A fan posing for the cameras with a cardboard sign managed to inadvertently wipe out most of the field with 40km to go when Jumbo-Visma’s Tony Martin couldn’t avoid the placard in his way. Most riders recovered only to be caught up in another crash in the final 10km at higher speed and with more casualties.
Chris Froome was one of them, and the four-time champion could be seen walking away gingerly from the scene. He got back on his bike and finished the stage but the Israel Start-Up Nation rider’s participation is now in doubt.
Alaphilippe and most of his Deceuninck–Quick-Step team avoided both incidents and as the road steepened towards the finish at Landernau, on a stage profile deliberately designed to put the darling of France in yellow by race director Christian Prudhomme, he seized his chance with a brilliant burst of power which no one could match.

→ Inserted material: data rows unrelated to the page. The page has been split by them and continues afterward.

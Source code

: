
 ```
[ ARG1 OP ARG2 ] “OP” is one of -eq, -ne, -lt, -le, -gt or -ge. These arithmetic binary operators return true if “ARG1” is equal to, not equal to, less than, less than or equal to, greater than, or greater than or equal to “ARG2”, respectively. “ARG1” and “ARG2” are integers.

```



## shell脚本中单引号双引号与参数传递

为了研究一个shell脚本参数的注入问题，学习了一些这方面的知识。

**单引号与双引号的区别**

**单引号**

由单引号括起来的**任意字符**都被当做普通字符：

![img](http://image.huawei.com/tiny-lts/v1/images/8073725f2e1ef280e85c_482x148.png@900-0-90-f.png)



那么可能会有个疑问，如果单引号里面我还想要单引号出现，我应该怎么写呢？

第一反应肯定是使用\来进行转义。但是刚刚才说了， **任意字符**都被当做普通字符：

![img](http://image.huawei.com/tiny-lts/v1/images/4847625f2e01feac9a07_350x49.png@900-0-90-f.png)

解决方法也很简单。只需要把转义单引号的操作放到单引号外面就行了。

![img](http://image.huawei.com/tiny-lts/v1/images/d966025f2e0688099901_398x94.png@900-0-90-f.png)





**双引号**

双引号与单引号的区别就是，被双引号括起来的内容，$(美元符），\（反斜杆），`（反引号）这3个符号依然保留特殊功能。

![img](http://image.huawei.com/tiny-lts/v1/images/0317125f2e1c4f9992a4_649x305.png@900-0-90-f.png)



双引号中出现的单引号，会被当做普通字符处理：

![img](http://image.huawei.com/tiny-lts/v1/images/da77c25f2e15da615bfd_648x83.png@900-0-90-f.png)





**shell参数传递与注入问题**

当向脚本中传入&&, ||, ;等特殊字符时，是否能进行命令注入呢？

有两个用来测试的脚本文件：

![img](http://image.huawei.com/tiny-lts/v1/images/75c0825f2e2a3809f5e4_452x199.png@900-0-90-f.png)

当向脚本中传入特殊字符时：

The vastly talented Mathieu van der Poel tried to follow but faded, while last year’s Tour winner Tadej Pogacar could only watch down as the road race world champion Alaphilippe threw his hands into the air as he crossed the finish line.

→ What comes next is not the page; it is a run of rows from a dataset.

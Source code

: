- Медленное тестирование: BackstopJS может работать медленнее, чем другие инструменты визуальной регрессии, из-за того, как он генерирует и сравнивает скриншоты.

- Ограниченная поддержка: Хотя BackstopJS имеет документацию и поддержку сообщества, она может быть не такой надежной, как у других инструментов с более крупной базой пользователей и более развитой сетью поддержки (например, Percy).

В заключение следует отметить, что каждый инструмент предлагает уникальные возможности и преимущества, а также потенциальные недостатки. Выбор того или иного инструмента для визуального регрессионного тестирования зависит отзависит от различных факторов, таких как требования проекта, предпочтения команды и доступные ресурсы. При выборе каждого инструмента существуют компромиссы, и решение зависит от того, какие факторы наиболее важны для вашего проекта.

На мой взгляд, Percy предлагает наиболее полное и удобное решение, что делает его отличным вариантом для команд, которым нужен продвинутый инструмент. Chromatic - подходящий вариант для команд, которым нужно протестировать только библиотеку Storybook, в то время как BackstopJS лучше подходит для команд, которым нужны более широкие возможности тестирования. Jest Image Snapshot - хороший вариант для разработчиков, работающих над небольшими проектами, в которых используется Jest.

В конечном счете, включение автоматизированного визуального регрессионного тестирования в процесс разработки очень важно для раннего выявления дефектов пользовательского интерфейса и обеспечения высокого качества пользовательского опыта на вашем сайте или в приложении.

“It’s a scenario I imagined and I really wanted to do it but of course I had to do it and it’s really super,” Alaphilippe said. “My team did a great job and controlled it all day. At the end I was caught in a crash but we got back and I really had to make the last climb. I had to get rid of the sprinters, it wasn’t easy but I gave my best and that was it.”
The day had started in a leisurely fashion, with a few sporadic breaks but nothing which could possibly forecast what was to come. The debutant Ide Schelling enjoyed a spell at the front, picking up enough King of the Mountains points to secure the polka-dot jersey, before he was swallowed up by the pack soon after the first crash.
He was the only rider ahead of the main bunch at the time when Martin collided with the spectator’s sign. Martin could do nothing to get out of the way, with a thick pack of riders on his left and a grass verge on his right, and had no choice but to ride straight into the oblivious fan’s piece of cardboard as it was help up for the cameras bearing a message to the fan’s grandparents.
First Martin’s teammates around him fell, before it spread like wildfire and about three quarters of the bunch were lying on the road in a pile of flesh and metal. Initial reports suggested only one rider was forced to immediately abandon the Tour, the German Jasha Sutterlin (DSM).
Those riders who avoided the incident took it easy in an effort to let the rest catch up ahead of the final climb of the day.
The Tour’s official account tweeted: “We’re glad to have the public on the side of the road on the #TDF2021. But for the Tour to be a success, respect the safety of the riders! Don’t risk everything for a photo or to get on television!”
Then as the finish neared, another crash. This one involved fewer riders but it was fast and saw one spectator appear to be injured as riders and their bikes spun off the road. Marc Haller, Andre Greipel and Ion Izagirre also joined Froome in the incident.
Ineos Grenadiers’ Geraint Thomas avoided trouble to finish only eight seconds back but plenty of contenders lost time in the chaos including Thomas’s teammate Richie Porte, more than two minutes back. And up ahead, Alaphilippe swapped the world champion’s rainbow jersey for the famous maillot jaune.